1、荞麦属(fagopyrum mill)，属原始花被亚纲蓼科，是一年生、多年生草本，稀半灌木，该属共有15种，广布于亚洲及欧洲。dna分子标记作为现有的先进准确性高的一项技术，可以弥补和克服传统鉴定方法上的一些缺陷和难题。但是，每一种分子标记技术都有其自身的特质和适用范围以及通用性普遍较差的问题。目前，dna条形码技术可以利用相对较短的标准dna片段对物种进行快速准确鉴定，在学术界被广泛使用，在物种鉴定领域也得到了有效地应用，可快速、准确地鉴别植物种类(li xw etal.plant dna barcoding:from geneto genome[j].biol rev,2015，90:157-166)。该技术在中药材鉴定中得到了广泛的应用从而使其快速发展，在药用植物及植物源药材鉴定等方面均获得了突出成果(yang jbetal.applying plant dna barcodes toidentify species of parnassia(parnassiaceae)[j].mol ecol resour,2012，12:267-275)，加快了中药鉴定标准化的进程。

2、分子标记的概念以个体间遗传物质内核苷酸序列变异为基础的遗传标记。
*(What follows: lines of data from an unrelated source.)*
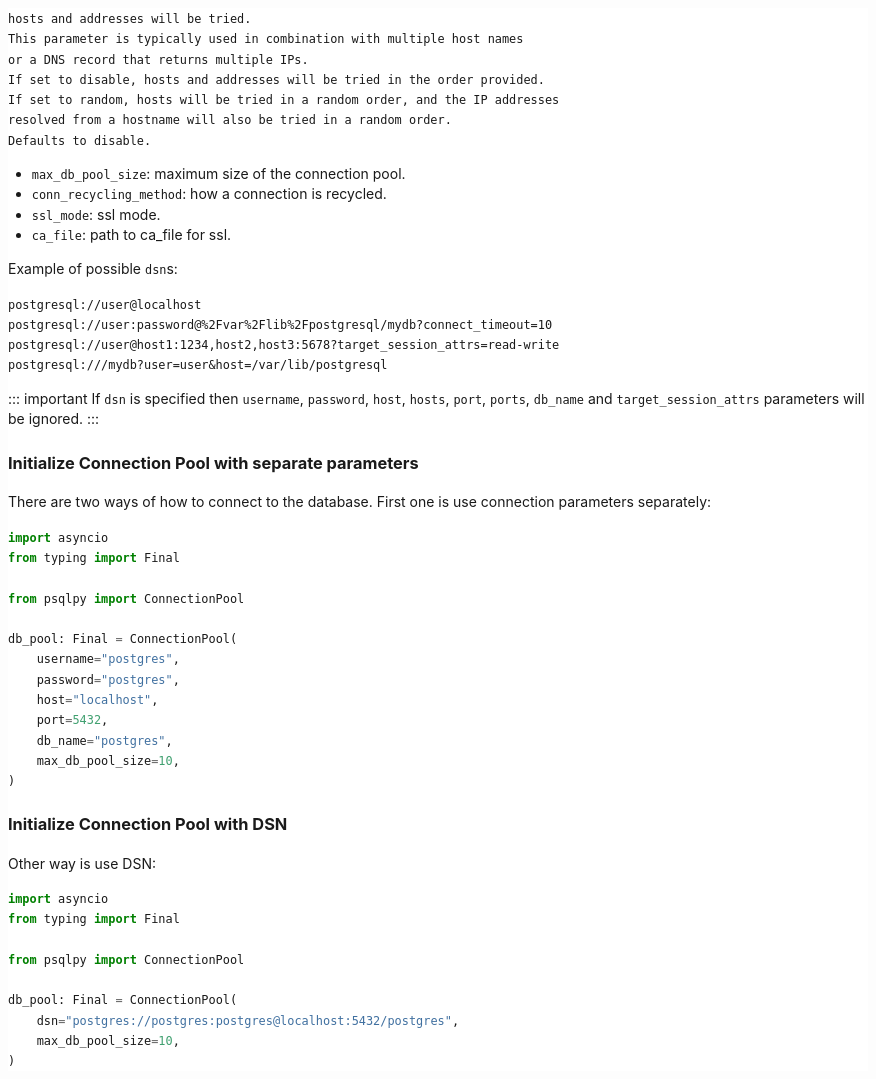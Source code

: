     hosts and addresses will be tried.
    This parameter is typically used in combination with multiple host names
    or a DNS record that returns multiple IPs.
    If set to disable, hosts and addresses will be tried in the order provided.
    If set to random, hosts will be tried in a random order, and the IP addresses
    resolved from a hostname will also be tried in a random order.
    Defaults to disable.
- `max_db_pool_size`: maximum size of the connection pool.
- `conn_recycling_method`: how a connection is recycled.
- `ssl_mode`: ssl mode.
- `ca_file`: path to ca_file for ssl.

Example of possible `dsn`s:

```
postgresql://user@localhost
postgresql://user:password@%2Fvar%2Flib%2Fpostgresql/mydb?connect_timeout=10
postgresql://user@host1:1234,host2,host3:5678?target_session_attrs=read-write
postgresql:///mydb?user=user&host=/var/lib/postgresql
```

::: important
If `dsn` is specified then `username`, `password`, `host`, `hosts`, `port`, `ports`, `db_name` and `target_session_attrs`
parameters will be ignored.
:::

### Initialize Connection Pool with separate parameters

There are two ways of how to connect to the database. First one is use connection parameters separately:

```python
import asyncio
from typing import Final

from psqlpy import ConnectionPool

db_pool: Final = ConnectionPool(
    username="postgres",
    password="postgres",
    host="localhost",
    port=5432,
    db_name="postgres",
    max_db_pool_size=10,
)
```

### Initialize Connection Pool with DSN

Other way is use DSN:

```python
import asyncio
from typing import Final

from psqlpy import ConnectionPool

db_pool: Final = ConnectionPool(
    dsn="postgres://postgres:postgres@localhost:5432/postgres",
    max_db_pool_size=10,
)
```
与其他几种遗传标记——形态学标记、生物化学标记、细胞学标记相比，dna分子标记具有的优越性有：大部分分子标记为共显性，对隐性的性状的选择十分便利；基因组变异极其丰富，分子标记的数量几乎无限；不同组织的dna都可用于标记分析；分子标记揭示来自dna的变异；表现为中性，不影响目标性状的表达，与不良性状无连锁；检测手段简单快捷。dna分子标记技术已有数十种，应用于遗传育种、基因组作图、基因定位、物种亲缘关系鉴别、基因库构建、基因克隆等方面。标记技术为所用引物的核苷酸序列是随机的，其扩增的dna区域事先未知。随机引物pcr扩增的dna区段产生多态性的分子基础是模板dna扩增区段上引物结合位点的碱基序列的突变，不同来源的基因组在该区段上表现为扩增产物有无差异或扩增片段大小的差异。随机引物pcr标记表现为显性或共显性。
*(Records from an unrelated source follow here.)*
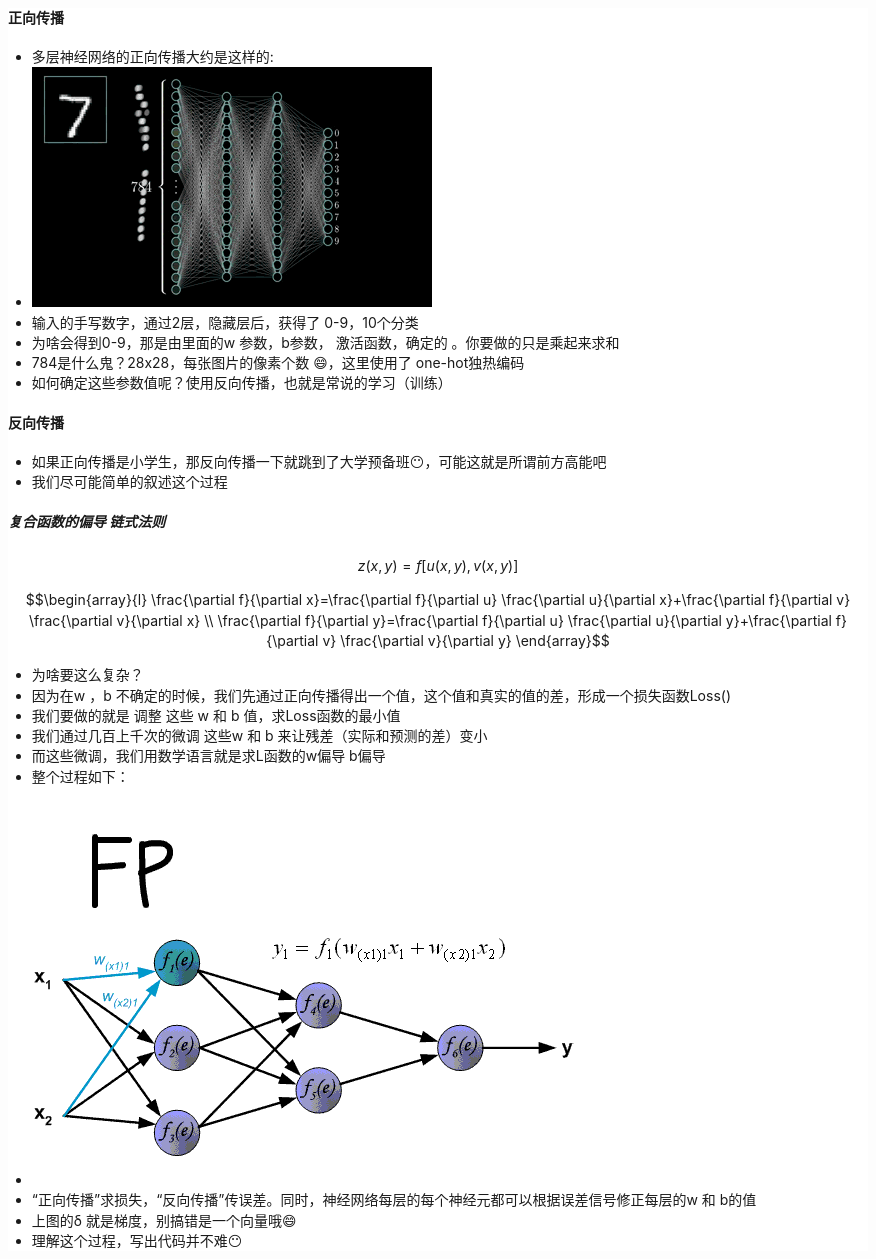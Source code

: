 
#### 正向传播
* 多层神经网络的正向传播大约是这样的:
* ![nn12](nn12.jpg)
* 输入的手写数字，通过2层，隐藏层后，获得了 0-9，10个分类
* 为啥会得到0-9，那是由里面的w 参数，b参数， 激活函数，确定的 。你要做的只是乘起来求和
* 784是什么鬼？28x28，每张图片的像素个数 😄，这里使用了 one-hot独热编码
* 如何确定这些参数值呢？使用反向传播，也就是常说的学习（训练）
#### 反向传播
* 如果正向传播是小学生，那反向传播一下就跳到了大学预备班😶，可能这就是所谓前方高能吧
* 我们尽可能简单的叙述这个过程
##### 复合函数的偏导 链式法则
$$z(x, y)=f[u(x, y), v(x, y)]$$

$$\begin{array}{l}
\frac{\partial f}{\partial x}=\frac{\partial f}{\partial u} \frac{\partial u}{\partial x}+\frac{\partial f}{\partial v} \frac{\partial v}{\partial x} \\
\frac{\partial f}{\partial y}=\frac{\partial f}{\partial u} \frac{\partial u}{\partial y}+\frac{\partial f}{\partial v} \frac{\partial v}{\partial y}
\end{array}$$

* 为啥要这么复杂？
* 因为在w ，b 不确定的时候，我们先通过正向传播得出一个值，这个值和真实的值的差，形成一个损失函数Loss()
* 我们要做的就是 调整 这些 w 和 b 值，求Loss函数的最小值
* 我们通过几百上千次的微调 这些w 和 b 来让残差（实际和预测的差）变小
* 而这些微调，我们用数学语言就是求L函数的w偏导 b偏导
* 整个过程如下：
* ![nn13](nn13.jpg)
* “正向传播”求损失，“反向传播”传误差。同时，神经网络每层的每个神经元都可以根据误差信号修正每层的w 和 b的值
* 上图的δ 就是梯度，别搞错是一个向量哦😄
* 理解这个过程，写出代码并不难😶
3、前人对荞麦多年详细的研究为荞麦的精确鉴定及其种质资源的合理开发和利用提供了重要证据。ncbi数据库有大量关于荞麦基因组的测序和分析，揭示荞麦的基因组结构、基因家族以及遗传多样性的研究也有多家报道，但目前对荞麦进行研究的样本数量相对较少，达不到较好的重复性，使得数据结论不全面不完善，这限制了我们对荞麦遗传多样性和变异性的全面了解。一些常见的荞麦较好区分，比如甜荞麦、苦荞麦、米荞、翅荞等，但不少品种较为类似，难以鉴别。因此如何克服现有技术的不足是目前分子标记领域亟需解决的问题。

技术实现思路

1、本发明的目的是提供一种鉴别荞麦属植物的方法，解决了现有技术存在难以用传统的表型特征或理化分析等方法来鉴别荞麦植物的技术问题，使用matk基因序列进行物种鉴别，以使实验数据具有足够的可靠性，从而为确保其种质资源的正确性及保障药用的安全提供重要的分子依据。
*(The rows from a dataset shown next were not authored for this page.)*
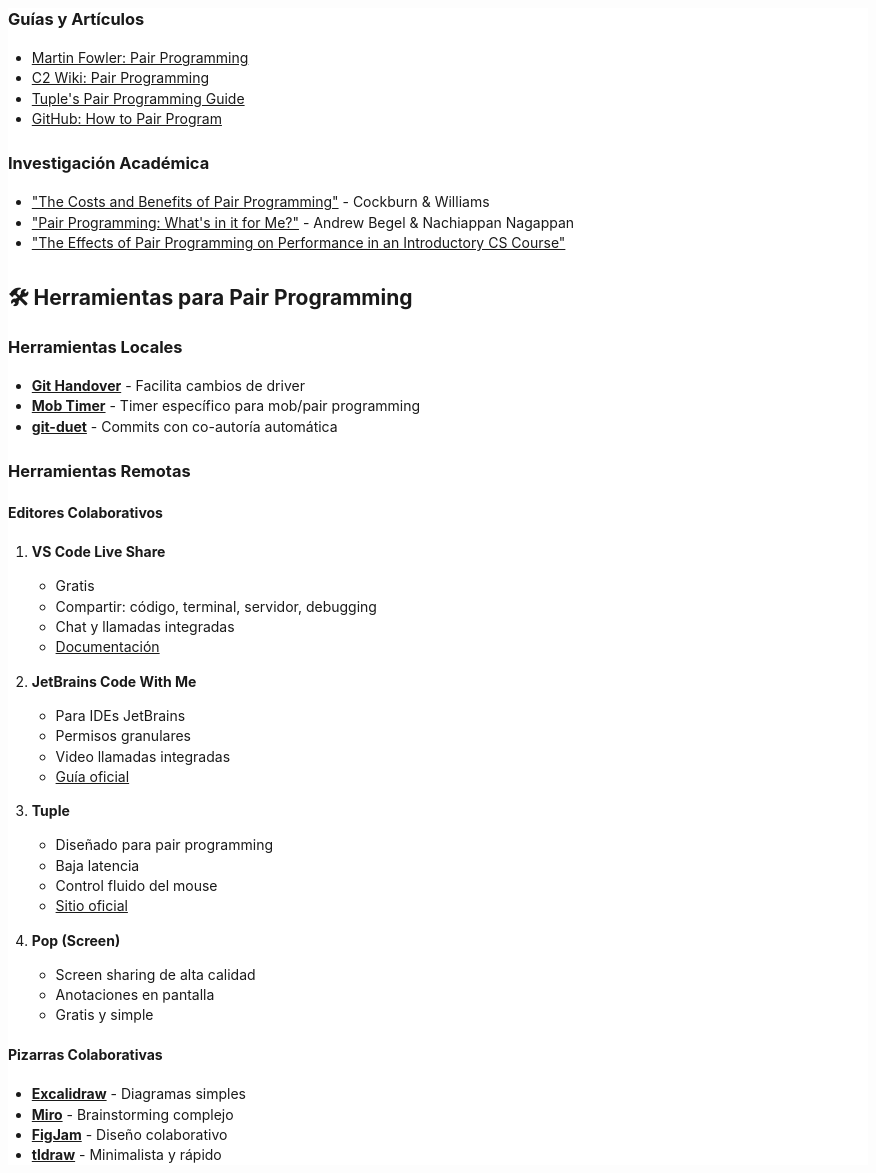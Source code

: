### Guías y Artículos
- [Martin Fowler: Pair Programming](https://martinfowler.com/articles/on-pair-programming.html)
- [C2 Wiki: Pair Programming](http://wiki.c2.com/?PairProgramming)
- [Tuple's Pair Programming Guide](https://tuple.app/pair-programming-guide)
- [GitHub: How to Pair Program](https://github.com/features/copilot/pair-programming)

### Investigación Académica
- ["The Costs and Benefits of Pair Programming"](https://collaboration.csc.ncsu.edu/laurie/Papers/XPSardinia.PDF) - Cockburn & Williams
- ["Pair Programming: What's in it for Me?"](https://www.researchgate.net/publication/3249430_Pair_programming_What's_in_it_for_me) - Andrew Begel & Nachiappan Nagappan
- ["The Effects of Pair Programming on Performance in an Introductory CS Course"](https://dl.acm.org/doi/10.1145/330908.331863)

## 🛠️ Herramientas para Pair Programming

### Herramientas Locales
- **[Git Handover](https://github.com/findmypast/git-mob)** - Facilita cambios de driver
- **[Mob Timer](https://mobti.me/)** - Timer específico para mob/pair programming
- **[git-duet](https://github.com/git-duet/git-duet)** - Commits con co-autoría automática

### Herramientas Remotas

#### Editores Colaborativos
1. **VS Code Live Share**
   - Gratis
   - Compartir: código, terminal, servidor, debugging
   - Chat y llamadas integradas
   - [Documentación](https://code.visualstudio.com/learn/collaboration/live-share)

2. **JetBrains Code With Me**
   - Para IDEs JetBrains
   - Permisos granulares
   - Video llamadas integradas
   - [Guía oficial](https://www.jetbrains.com/code-with-me/)

3. **Tuple**
   - Diseñado para pair programming
   - Baja latencia
   - Control fluido del mouse
   - [Sitio oficial](https://tuple.app)

4. **Pop (Screen)**
   - Screen sharing de alta calidad
   - Anotaciones en pantalla
   - Gratis y simple

#### Pizarras Colaborativas
- **[Excalidraw](https://excalidraw.com/)** - Diagramas simples
- **[Miro](https://miro.com/)** - Brainstorming complejo
- **[FigJam](https://www.figma.com/figjam/)** - Diseño colaborativo
- **[tldraw](https://www.tldraw.com/)** - Minimalista y rápido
2、为了达到上述目的，本发明提供了一种鉴别荞麦属植物的方法，该方法包含：

3、(1)对待鉴定样本进行总dna提取；

4、(2)以步骤(1)提取的总dna为模板，用seq id no.1和seq id no.2所示的引物进行pcr扩增，获得扩增产物；

5、(3)使用codoncode aligner对扩增产物测序峰图进行校对拼接，去除低质量序列及引物区，用clustalxv2.0进行多重序列比对后，去除两端的多余序列，处理后的序列用于序列分析；使用mega11.0软件计算序列的k-2-p距离，分析比较序列的种间遗传距离，并构建系统进化树，从而通过对不同种荞麦的matk序列的聚类来区分荞麦物种。

6、优选地，所述pcr扩增的体系为：ddh2o、2×taq pcr mastermix、seq id no.1所示的引物、seq id no.2所示的引物和模板dna。

7、优选地，所述pcr扩增的体系为：ddh2o 9.0μl、2×taq pcr mastermix 12.0μl、seq id no.1所示的引物2.5μmol/l 1μl、seq id no.2所示的引物2.5μmol/l 1μl和模板dna 50ng/μl 2.0μl。

8、优选地，所述pcr扩增的程序为：95℃预变性5min；然后进入循环，每个循环95℃变性50sec，54℃退火30sec，72℃延伸60sec，共30个热循环；最后延伸73℃延伸7min；4℃冷却后取出。

9、优选地，待鉴定样本叶片按照ctab法提取总dna，使用rna酶a纯化总dna样本后，用紫外分光光度计测定260nm和280nm下的光密度值，当测得dna纯度达到od260/od280的比值在1.6～1.8之间，则进行步骤(2)pcr反应；反之，则需要重新提取dna。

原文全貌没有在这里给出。